BPt.Model#

class BPt.Model(obj, params=0, scope='all', param_search=None, target_scaler=None, cache_loc=None, **extra_params)[source]#

The Model class represents a base component of the Pipeline / ModelPipeline. This component is namely the estimator responsible for making predictions or classifications.

objstr or custom_obj
The passed object should be either a preset str indicator found at Models, or from a custom passed user model (compatible w/ sklearn api).

Note

The passed parameter should be either a single str or a custom object, not a list-like of either. In the case that an ensemble of Model is needed, see Ensemble.
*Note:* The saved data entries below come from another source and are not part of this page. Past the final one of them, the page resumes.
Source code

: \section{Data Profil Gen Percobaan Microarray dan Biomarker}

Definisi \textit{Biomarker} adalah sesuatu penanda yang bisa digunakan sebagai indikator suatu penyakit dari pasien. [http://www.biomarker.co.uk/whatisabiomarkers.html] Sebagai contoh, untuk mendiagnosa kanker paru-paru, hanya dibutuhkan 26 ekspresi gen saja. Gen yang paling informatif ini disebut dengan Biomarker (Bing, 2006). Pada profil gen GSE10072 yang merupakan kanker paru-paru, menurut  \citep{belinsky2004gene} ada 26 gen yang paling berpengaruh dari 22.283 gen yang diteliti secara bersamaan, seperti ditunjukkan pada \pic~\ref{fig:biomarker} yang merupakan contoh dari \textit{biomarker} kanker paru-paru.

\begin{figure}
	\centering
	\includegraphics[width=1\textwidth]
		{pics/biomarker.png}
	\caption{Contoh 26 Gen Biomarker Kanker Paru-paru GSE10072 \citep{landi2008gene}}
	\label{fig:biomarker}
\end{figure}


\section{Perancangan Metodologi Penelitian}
See Pipeline Objects to read more about pipeline objects in general.
paramsint, str or dict of params, optional
The parameter params can be used to set an associated distribution of hyper-parameters, fixed parameters or combination of.
Preset parameter options can be found distributions are listed for each choice of params with the corresponding obj at Pipeline Options.
More information on how this parameter works can be found at Params.
default = 0
scopeScope, optional
The scope parameter determines the subset of features / columns in which this object should operate on within the created pipeline. For example, by specifying scope = ‘float’, then this object will only operate on columns with scope float.
See Scope for more information on how scopes can be specified.
default = 'all'
param_searchParamSearch, None, optional
This parameter optionally specifies that this object should be nested with a hyper-parameter search.
If passed an instance of ParamSearch, the underlying object, or components of the underlying object (if a pipeline) must have atleast one valid hyper-parameter distribution to search over.
If left as None, the default, then no hyper-parameter search will be performed.
default = None
target_scalerScaler, None, optional
Can optionally pass an instance of Scaler here to have properly nested target scaling / reverse scaling (before scoring) applied.

Warning

This parameter is still experimental. It has not been fully tested in complicated nesting cases, e.g., if Model is wrapping a nested Pipeline, this param will likely break.

default = None
cache_locstr, Path or None, optional
This parameter can optionally be set to a str or path representing the location in which this object will be cached after fitting. To skip this option, keep as the default argument of None.
If set, the python library joblib is used to cache a copy after fitting and in the case that a cached copy already exists will load from that copy instead of re-fitting the base object.
default = None
extra_paramsExtra Params
You may pass additional kwargs style arguments for this piece as Extra Params. Any values passed here will be used to try and set that value in the requested obj.
Any parameter value pairs specified here will take priority over any set via params. For example, lets say in the object we are initializing, ‘fake obj’ it has a parameter called size, and we want it fixed as 10, we can specify that with:
(obj='fake obj', ..., size=10)

See Extra Params for more information.

See also

Ensemble

For an ensemble of Models.

Methods

build([dataset, problem_spec])

This method is used to convert a single pipeline piece into the base sklearn style object used in the pipeline.

copy()

This method returns a deepcopy of the base object.

get_params([deep])

Get parameters for this estimator.

set_params(**params)

Set the parameters of this estimator.